Records from a dataset
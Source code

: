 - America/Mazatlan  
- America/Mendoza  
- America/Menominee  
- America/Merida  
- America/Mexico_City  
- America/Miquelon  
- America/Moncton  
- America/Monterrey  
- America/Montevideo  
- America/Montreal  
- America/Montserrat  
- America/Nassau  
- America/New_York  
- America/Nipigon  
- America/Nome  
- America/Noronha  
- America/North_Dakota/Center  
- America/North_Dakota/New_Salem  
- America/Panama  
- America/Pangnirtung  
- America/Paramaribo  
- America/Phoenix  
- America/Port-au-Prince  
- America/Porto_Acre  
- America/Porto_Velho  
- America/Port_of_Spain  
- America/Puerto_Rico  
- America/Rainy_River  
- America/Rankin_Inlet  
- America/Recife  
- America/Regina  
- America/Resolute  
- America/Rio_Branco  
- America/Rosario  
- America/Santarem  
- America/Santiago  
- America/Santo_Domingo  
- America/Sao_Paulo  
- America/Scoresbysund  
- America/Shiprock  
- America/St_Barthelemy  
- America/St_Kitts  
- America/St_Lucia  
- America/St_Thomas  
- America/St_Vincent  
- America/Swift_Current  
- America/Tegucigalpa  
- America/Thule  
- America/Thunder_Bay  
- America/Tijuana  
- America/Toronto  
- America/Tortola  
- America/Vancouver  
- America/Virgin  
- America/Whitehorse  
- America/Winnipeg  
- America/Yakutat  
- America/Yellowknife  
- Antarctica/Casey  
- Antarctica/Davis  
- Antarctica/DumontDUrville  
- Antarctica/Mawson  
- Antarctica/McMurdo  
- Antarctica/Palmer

...

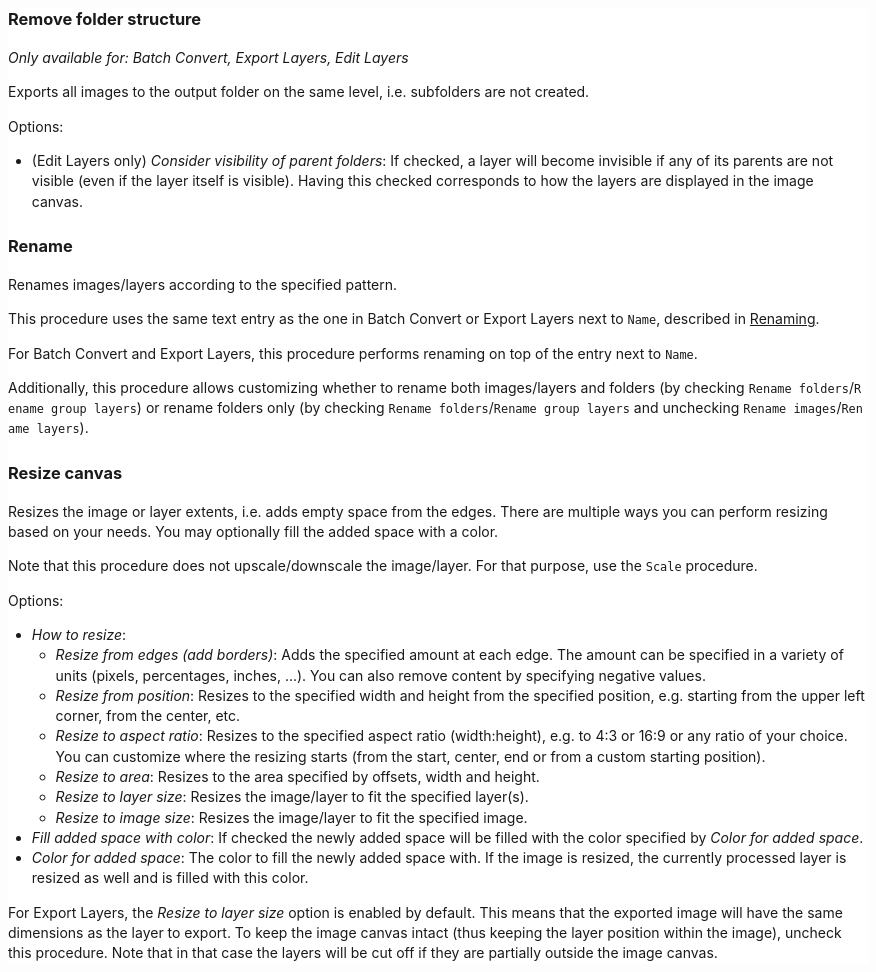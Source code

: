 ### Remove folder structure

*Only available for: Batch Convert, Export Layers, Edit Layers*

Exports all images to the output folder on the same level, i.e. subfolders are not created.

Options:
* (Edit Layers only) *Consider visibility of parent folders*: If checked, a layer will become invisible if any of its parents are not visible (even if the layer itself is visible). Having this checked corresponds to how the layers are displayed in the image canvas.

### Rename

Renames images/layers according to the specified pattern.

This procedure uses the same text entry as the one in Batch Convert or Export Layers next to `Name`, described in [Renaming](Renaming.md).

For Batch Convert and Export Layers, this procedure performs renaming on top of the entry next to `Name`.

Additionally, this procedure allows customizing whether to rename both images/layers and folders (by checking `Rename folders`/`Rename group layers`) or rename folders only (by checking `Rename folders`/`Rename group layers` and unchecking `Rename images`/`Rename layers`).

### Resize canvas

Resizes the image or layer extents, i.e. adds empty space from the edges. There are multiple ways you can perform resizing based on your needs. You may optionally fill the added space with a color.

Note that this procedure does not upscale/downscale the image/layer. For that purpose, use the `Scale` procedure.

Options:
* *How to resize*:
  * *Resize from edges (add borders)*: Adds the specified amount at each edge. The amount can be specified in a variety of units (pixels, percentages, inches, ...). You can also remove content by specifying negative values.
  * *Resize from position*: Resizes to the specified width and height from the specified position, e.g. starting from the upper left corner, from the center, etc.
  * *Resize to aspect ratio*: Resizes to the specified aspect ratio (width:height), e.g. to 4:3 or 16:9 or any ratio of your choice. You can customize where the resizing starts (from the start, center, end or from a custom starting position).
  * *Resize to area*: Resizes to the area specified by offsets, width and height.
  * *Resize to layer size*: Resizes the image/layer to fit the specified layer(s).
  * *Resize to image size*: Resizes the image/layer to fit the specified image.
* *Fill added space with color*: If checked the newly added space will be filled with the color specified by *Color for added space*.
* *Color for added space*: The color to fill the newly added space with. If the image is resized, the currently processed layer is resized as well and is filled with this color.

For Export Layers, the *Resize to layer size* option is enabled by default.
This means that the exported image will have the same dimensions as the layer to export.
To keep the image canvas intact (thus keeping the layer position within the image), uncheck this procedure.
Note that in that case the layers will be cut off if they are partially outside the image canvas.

...

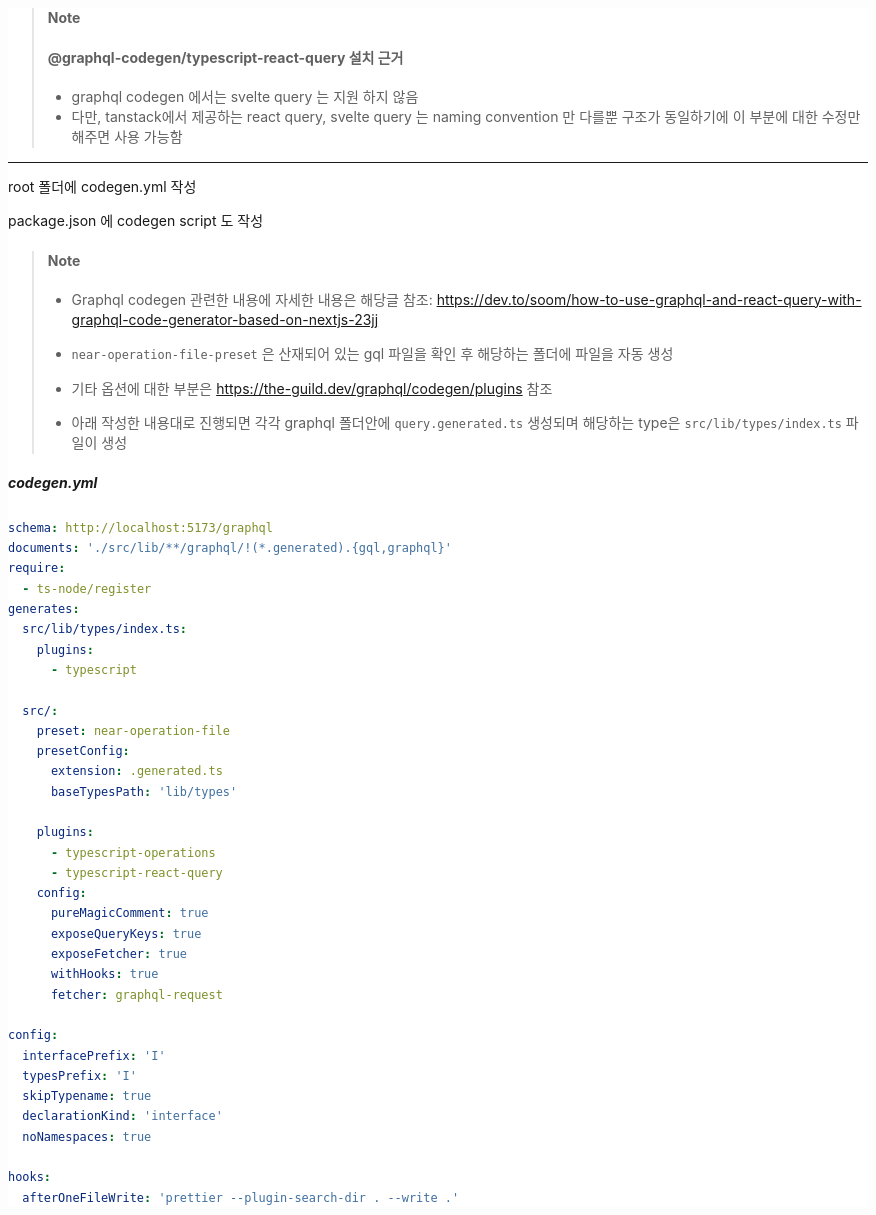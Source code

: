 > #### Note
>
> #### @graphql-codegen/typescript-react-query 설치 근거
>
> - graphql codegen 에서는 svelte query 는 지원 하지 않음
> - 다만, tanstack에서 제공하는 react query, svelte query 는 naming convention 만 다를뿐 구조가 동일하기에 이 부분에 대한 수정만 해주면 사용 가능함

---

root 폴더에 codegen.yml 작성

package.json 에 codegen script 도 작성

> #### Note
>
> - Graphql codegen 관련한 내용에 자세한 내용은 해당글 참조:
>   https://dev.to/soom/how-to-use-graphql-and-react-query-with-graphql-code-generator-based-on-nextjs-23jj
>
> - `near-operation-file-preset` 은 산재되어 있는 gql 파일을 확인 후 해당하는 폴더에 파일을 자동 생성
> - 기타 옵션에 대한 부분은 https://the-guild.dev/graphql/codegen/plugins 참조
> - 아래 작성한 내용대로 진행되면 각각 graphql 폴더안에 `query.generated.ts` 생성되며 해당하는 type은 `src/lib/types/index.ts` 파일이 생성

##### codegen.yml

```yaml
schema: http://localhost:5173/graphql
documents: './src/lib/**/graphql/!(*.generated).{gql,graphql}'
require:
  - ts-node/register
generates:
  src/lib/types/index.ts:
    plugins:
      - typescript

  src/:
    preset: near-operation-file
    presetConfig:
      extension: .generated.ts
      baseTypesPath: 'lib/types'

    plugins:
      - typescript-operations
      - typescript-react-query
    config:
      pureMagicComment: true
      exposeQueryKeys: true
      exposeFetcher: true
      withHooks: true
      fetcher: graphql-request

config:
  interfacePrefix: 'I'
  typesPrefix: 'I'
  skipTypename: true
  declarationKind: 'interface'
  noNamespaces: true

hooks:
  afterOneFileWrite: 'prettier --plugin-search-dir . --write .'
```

• Try it:
If a line in the entries above holds the word "react", count it; then report the total alone.

• Task response:
4